Lançamentos em Balneário Camboriú sobem 32% em agosto; veja os bairros
Com a Selic a 8,75%, construtoras aceleram projetos de alto padrão. Bairro das Nações lidera com 45% dos novos empreendimentos — e os preços já refletem a disputa.

O mercado imobiliário de Balneário Camboriú registrou alta de 32% no número de lançamentos em agosto de 2026, na comparação com o mesmo mês de 2025, segundo dados da Secovi-SC. O movimento é puxado pela redução da taxa Selic para 8,75% ao ano, definida na última reunião do Copom, que barateou o crédito imobiliário e destravou projetos que estavam na gaveta das incorporadoras.
O bairro das Nações responde sozinho por 45% dos novos lançamentos, com destaque para torres residenciais de alto padrão com lazer completo e automação. O preço médio do metro quadrado anunciado na cidade subiu 4,2% no trimestre, chegando a R$ 12,8 mil, conforme levantamento da FipeZap. Na Nações, o valor já supera R$ 14 mil, puxado pela proximidade com o mar e pela oferta limitada de terrenos.
Enquanto isso, em São Paulo e no Rio, o ritmo é mais moderado, mas também positivo. Em São Paulo, os lançamentos cresceram 11% neste mês, com os distritos de Vila Olímpia e Perdizes liderando a demanda. No Rio, a Zona Portuária ganhou força: o bairro recebeu três novos projetos residenciais em agosto, reflexo do programa de revitalização e da nova linha de VLT. Os preços nessas regiões subiram 2,5% no trimestre, segundo dados da Ademi-RJ.

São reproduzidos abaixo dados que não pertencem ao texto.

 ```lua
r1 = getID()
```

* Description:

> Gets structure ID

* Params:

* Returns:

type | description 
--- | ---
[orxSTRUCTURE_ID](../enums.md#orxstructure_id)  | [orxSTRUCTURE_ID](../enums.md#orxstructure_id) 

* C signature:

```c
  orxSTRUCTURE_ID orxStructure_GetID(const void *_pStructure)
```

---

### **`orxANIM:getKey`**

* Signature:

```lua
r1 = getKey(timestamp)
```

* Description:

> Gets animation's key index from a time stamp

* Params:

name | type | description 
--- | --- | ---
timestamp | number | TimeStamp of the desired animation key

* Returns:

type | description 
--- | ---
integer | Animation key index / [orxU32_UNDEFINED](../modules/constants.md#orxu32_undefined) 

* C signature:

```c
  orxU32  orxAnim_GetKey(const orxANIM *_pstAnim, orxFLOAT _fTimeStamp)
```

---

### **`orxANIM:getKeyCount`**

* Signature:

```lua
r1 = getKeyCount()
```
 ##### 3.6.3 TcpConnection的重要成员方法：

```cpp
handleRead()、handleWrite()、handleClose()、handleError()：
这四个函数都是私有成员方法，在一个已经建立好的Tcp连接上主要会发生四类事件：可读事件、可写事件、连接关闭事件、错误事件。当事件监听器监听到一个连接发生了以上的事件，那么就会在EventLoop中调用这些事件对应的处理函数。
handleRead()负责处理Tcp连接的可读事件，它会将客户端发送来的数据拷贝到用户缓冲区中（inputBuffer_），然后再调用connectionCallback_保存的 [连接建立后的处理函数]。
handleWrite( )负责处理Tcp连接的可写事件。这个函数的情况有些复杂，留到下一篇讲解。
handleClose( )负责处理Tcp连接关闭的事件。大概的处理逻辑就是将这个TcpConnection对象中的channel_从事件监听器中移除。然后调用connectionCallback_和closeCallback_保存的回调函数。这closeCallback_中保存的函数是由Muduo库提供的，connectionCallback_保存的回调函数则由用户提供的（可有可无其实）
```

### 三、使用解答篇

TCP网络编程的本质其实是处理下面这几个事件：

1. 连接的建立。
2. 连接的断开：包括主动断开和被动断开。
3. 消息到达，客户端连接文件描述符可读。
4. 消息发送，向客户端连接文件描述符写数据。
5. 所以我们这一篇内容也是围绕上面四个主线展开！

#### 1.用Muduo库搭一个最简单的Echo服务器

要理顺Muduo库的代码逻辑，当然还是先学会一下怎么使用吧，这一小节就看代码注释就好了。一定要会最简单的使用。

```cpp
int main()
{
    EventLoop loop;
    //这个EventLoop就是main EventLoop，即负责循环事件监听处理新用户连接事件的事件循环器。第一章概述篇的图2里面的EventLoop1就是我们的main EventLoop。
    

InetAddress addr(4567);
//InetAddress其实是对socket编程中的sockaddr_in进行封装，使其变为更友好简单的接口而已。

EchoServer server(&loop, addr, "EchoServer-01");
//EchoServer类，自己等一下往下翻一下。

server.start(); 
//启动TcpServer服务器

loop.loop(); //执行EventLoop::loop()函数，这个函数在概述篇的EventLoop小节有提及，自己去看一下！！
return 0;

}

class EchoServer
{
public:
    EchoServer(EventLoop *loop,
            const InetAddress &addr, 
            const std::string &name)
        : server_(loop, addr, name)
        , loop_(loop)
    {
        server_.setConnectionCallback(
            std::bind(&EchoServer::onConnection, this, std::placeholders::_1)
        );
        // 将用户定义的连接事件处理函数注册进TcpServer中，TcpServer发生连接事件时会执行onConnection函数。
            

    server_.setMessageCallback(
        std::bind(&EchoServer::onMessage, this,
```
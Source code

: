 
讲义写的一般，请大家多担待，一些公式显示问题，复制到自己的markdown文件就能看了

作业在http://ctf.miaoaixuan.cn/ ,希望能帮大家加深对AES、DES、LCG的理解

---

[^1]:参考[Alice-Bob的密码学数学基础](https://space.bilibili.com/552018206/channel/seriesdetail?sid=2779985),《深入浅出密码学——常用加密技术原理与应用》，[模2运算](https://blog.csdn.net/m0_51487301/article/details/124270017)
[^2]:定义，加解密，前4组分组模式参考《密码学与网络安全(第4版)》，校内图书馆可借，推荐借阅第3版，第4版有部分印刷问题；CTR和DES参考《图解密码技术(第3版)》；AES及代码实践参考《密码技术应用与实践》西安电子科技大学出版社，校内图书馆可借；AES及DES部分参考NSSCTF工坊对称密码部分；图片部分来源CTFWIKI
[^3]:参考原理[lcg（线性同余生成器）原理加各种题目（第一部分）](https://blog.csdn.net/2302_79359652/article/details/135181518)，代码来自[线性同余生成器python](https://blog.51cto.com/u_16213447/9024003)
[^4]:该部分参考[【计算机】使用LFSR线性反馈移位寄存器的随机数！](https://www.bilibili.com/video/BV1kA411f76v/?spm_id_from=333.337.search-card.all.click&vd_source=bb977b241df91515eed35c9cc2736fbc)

A aceleração dos lançamentos no litoral catarinense chama atenção pela velocidade: o estoque de imóveis novos na planta caiu para 2.800 unidades, o menor nível desde 2021. Especialistas ouvidos pela reportagem apontam que a demanda segue forte de compradores de outras regiões, especialmente do Sul e de São Paulo, em busca de imóveis de alto padrão com potencial de valorização.
Para quem quer entrar nesse mercado, a janela é agora. Os financiamentos estão mais baratos, mas os preços seguem subindo — e a tendência é de aceleração no último trimestre, com a proximidade das festas de fim de ano. As construtoras, por sua vez, dizem que novos projetos podem ser lançados em breve, mas com reajustes de até 8% sobre os valores atuais.
A recomendação dos analistas é pesquisar bem e negociar condições de pagamento, já que a concorrência entre bancos e incorporadoras aumentou. O crédito imobiliário com recursos da poupança cresceu 18% neste semestre, segundo o Banco Central, e as taxas de juros para o comprador final caíram para menos de 10% ao ano em algumas linhas.
Acompanhe a próxima reunião do Copom, marcada para meados de setembro, que pode trazer novo corte na Selic. Se confirmado, o impacto deve ser imediato no setor — e os preços dos imóveis novos podem subir ainda mais. Fique de olho nas oportunidades antes que o custo de entrada fique maior.